Protesters returned to Ferguson streets overnight, with reports of smashed windows and possible arson coming hours after a makeshift memorial for Michael Brown burned.
The St. Louis suburb was the site of sometimes-violent protests and looting in the days after 18-year-old Brown was shot by a Ferguson police officer on Aug. 9.
Up to 200 protesters gathered late Tuesday night. Windows were smashed at a beauty shop on West Florissant Avenue, where much of the looting happened last month. A small fire outside a custard shop appeared to be intentionally set, according to fire officials.
Police began clearing the street around 12:15 a.m. Wednesday.
Media reports said arrests were made, but the Missouri State Highway Patrol did not return messages to confirm how many.
Juan Santos, manager of Beauty Town, said this was the third time the store has been broken into since the fatal Aug. 9 fatal shooting of Michael Brown by a Ferguson police officer touched off protests and looting.
Santos said the windows had been replaced just a week ago at a cost of $1,300. He got the boards from the basement and put them back on the newly smashed windows, saying he "will probably leave them up for a while now."
Some Ferguson police in the area were wearing their new body cameras, but some were not. When asked, some said they had been on duty with their cameras on for as much as 20 hours and the batteries had died.
On Tuesday, the AP's Jim Salter reported that fire destroyed one of two memorials on the street where Michael Brown was killed, a site that has become sacred to many in Ferguson and others nationwide focused on interactions between minorities and police.
How the fire happened wasn't immediately clear, but it stoked fresh resentment among those who question whether the shooting of the unarmed, black 18-year-old by a white Ferguson police officer on Aug. 9 is being adequately investigated.
"It's the same as if somebody came and desecrated a grave," Anthony Levine of Florissant, another St. Louis suburb, said as he studied the charred scene and shook his head.
Many who gathered at the site Tuesday blamed police for the blaze, even as the chief said officers did everything they could to keep the stuffed animals and other items from burning.
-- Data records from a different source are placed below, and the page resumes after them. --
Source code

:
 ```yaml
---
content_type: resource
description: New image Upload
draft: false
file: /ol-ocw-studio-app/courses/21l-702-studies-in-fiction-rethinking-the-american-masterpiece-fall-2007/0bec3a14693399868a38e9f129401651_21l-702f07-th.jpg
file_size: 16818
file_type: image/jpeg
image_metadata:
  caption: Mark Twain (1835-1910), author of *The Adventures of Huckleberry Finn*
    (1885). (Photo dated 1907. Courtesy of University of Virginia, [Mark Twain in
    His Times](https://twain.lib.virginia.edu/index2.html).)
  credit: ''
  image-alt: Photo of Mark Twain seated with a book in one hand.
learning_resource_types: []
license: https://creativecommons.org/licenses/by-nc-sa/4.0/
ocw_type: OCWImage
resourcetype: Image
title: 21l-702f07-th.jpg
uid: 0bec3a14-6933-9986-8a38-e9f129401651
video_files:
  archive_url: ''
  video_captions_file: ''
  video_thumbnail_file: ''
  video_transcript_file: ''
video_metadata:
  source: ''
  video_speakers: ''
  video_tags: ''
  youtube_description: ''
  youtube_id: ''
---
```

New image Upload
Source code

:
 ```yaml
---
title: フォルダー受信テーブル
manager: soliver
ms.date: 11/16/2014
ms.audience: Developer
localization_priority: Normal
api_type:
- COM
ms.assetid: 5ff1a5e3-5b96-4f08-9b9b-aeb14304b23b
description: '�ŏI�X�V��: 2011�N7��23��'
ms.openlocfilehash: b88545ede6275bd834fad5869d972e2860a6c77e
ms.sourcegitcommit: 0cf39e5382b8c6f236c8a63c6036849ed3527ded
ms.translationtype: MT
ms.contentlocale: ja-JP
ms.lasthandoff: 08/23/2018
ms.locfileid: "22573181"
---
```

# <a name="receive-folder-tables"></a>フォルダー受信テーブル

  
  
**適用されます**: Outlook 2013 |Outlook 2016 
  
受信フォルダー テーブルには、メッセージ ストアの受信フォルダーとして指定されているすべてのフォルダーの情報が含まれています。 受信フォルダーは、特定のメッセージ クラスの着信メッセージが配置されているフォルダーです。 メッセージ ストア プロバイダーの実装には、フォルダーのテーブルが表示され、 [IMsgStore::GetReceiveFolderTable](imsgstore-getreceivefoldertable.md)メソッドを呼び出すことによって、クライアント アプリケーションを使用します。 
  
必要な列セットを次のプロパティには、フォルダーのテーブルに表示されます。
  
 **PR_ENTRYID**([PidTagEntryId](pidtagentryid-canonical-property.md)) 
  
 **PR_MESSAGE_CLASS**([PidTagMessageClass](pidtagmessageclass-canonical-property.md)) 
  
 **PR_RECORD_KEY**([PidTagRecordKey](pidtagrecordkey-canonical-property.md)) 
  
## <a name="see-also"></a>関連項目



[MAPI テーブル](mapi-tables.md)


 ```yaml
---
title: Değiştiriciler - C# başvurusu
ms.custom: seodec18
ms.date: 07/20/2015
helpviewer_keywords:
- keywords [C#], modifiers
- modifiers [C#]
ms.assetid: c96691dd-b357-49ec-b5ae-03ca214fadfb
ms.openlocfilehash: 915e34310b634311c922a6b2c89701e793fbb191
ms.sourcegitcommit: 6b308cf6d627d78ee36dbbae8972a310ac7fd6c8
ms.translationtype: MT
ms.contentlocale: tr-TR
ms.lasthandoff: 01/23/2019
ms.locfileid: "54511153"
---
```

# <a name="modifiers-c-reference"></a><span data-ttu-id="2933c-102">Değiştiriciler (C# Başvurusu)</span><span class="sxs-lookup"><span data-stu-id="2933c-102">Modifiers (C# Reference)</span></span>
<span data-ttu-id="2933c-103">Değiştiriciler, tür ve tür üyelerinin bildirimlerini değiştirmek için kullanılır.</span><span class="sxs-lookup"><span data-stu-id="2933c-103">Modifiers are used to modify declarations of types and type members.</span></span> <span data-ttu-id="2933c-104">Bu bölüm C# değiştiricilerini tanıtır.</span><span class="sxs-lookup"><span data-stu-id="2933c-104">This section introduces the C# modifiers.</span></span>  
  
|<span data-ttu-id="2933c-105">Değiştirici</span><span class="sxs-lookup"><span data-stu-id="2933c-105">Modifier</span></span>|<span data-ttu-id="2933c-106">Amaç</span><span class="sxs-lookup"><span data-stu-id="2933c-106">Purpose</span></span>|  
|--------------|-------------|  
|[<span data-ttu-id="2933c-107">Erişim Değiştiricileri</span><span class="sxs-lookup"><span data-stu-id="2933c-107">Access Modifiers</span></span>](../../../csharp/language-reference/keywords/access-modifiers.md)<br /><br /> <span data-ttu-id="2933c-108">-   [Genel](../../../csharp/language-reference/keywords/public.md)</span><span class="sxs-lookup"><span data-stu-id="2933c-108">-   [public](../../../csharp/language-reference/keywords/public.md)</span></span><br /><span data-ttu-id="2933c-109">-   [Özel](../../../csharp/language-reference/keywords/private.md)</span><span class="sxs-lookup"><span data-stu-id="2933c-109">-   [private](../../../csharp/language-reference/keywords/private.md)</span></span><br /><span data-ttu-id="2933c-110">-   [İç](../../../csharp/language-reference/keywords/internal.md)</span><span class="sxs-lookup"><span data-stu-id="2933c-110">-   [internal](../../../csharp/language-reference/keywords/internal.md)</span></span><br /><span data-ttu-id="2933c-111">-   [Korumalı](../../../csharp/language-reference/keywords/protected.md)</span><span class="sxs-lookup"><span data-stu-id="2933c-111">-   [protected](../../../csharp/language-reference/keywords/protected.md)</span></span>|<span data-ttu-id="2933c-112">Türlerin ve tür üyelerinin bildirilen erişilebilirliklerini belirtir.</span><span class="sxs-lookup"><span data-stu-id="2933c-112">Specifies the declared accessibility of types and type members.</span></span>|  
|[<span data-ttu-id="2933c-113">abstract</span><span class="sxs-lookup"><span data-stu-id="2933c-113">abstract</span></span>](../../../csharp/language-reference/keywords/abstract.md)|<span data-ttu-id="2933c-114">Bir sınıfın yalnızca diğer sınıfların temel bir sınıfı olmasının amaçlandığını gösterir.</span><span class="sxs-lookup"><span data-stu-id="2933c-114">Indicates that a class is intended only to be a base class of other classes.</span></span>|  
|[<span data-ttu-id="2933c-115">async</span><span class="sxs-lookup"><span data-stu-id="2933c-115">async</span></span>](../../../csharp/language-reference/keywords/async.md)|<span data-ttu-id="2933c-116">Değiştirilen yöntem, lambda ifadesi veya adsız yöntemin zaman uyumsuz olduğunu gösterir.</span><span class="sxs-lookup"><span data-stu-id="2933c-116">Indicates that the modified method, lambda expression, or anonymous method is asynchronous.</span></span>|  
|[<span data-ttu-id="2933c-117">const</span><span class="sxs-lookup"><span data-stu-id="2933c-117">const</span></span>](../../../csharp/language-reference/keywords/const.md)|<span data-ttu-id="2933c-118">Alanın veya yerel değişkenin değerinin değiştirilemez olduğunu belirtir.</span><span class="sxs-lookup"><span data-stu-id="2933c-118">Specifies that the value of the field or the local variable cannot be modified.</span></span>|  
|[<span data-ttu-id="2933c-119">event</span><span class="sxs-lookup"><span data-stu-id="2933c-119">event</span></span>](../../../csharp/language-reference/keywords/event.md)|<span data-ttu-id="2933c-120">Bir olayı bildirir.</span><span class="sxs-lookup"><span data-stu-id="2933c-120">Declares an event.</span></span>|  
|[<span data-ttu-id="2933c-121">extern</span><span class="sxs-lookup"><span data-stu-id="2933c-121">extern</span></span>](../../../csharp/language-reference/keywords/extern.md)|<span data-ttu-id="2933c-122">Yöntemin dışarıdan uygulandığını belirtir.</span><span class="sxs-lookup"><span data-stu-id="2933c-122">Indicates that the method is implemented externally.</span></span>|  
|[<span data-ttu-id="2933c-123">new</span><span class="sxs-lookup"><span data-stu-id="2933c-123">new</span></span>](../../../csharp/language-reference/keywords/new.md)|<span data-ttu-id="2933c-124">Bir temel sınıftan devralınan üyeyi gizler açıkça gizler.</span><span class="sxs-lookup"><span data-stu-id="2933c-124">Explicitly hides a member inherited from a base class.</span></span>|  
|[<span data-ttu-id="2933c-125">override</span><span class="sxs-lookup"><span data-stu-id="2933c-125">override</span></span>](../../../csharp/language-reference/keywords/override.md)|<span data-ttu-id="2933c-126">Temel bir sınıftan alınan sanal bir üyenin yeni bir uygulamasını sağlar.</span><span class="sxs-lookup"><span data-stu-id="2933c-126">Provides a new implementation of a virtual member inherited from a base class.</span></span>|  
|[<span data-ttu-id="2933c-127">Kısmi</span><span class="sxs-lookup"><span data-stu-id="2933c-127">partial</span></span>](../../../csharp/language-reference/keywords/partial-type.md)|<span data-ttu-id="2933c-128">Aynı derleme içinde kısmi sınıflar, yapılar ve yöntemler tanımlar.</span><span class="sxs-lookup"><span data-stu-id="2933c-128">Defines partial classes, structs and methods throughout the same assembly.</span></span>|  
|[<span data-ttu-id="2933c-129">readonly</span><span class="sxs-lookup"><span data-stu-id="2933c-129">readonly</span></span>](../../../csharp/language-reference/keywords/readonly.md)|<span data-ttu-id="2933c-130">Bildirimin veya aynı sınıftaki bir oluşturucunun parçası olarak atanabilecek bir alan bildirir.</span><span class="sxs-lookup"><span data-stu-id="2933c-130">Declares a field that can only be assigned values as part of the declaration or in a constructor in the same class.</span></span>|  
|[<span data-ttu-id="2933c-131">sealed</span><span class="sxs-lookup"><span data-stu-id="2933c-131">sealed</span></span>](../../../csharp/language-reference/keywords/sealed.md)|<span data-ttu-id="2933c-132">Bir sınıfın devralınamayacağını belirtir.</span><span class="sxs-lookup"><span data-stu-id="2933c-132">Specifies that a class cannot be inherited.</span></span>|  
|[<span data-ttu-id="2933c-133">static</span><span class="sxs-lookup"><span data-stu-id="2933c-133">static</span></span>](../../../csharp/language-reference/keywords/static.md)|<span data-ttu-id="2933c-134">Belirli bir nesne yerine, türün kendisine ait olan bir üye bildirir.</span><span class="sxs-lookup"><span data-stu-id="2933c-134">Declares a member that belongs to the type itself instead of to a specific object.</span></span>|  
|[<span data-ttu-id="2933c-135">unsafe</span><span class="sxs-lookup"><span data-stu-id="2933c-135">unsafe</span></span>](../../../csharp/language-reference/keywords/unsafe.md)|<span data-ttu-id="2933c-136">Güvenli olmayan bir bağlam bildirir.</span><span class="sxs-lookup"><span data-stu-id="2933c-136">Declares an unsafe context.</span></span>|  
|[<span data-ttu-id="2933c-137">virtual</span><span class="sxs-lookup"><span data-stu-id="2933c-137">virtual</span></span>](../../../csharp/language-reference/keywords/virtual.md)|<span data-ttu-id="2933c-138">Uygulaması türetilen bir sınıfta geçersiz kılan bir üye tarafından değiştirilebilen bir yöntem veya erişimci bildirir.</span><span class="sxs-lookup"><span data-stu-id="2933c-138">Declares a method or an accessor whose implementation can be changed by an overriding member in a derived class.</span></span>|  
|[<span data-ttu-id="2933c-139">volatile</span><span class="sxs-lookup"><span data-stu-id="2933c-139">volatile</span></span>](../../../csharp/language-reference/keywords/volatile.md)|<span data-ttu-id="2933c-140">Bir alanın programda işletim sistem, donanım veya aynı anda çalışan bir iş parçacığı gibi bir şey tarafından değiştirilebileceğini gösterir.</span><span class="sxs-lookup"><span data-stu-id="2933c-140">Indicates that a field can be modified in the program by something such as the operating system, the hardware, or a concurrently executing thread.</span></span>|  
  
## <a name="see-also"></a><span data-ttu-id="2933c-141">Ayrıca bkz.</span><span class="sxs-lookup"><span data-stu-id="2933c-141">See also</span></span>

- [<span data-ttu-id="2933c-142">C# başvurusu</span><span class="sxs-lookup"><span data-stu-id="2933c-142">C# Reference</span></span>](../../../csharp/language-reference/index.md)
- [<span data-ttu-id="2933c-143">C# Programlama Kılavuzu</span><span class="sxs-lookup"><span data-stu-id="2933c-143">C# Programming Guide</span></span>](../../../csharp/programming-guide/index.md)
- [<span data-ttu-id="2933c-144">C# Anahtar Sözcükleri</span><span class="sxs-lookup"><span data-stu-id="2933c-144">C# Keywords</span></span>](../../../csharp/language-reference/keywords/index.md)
More than six weeks after Brown's death, residents and others remain upset about the way his body lay in the street for more than four hours while police investigated the shooting. Many insist he was trying to surrender, with his hands up.
They're also angry that the officer who shot him, Darren Wilson, remains free and on paid administrative leave while a state grand jury weighs whether Wilson should face criminal charges. The Justice Department also is investigating.
The memorial fire and ensuing outcry was a reminder of the simmering tensions that have only deepened since Brown's death, which prompted several nights of riots and protests in the predominantly black suburb where just three blacks serve on a 53-officer force.
Two memorials were put up the day Brown was killed. The one not damaged by fire is in the middle of Canfield Drive — a narrow band of stuffed animals, crosses, handmade signs and other items at the exact spot where Brown was shot.
The smaller memorial that burned sat a few feet away with teddy bears, blankets and signs circling a light post. It often included candles that were sometimes lit.
Many residents at the fire scene doubted a candle was the culprit, though. Most were certain someone set the blaze. Some said they smelled gasoline.
"That's very disrespectful to burn down a memorial to someone that got killed," said Meldon Moffitt, who lives nearby. "That's just wrong! The police came here and watched it burn."
Ferguson Police Chief Tom Jackson said in an emailed statement that the fire left him "saddened." He said the first officer on the scene tried to extinguish the blaze but couldn't. The Fire Department eventually put it out.
By late morning, the memorial already had been rebuilt with fresh teddy bears, a blanket and new signs. The light post and sidewalk remained charred. About 75 people joined hands in prayer, shouting, "We are Mike Brown!"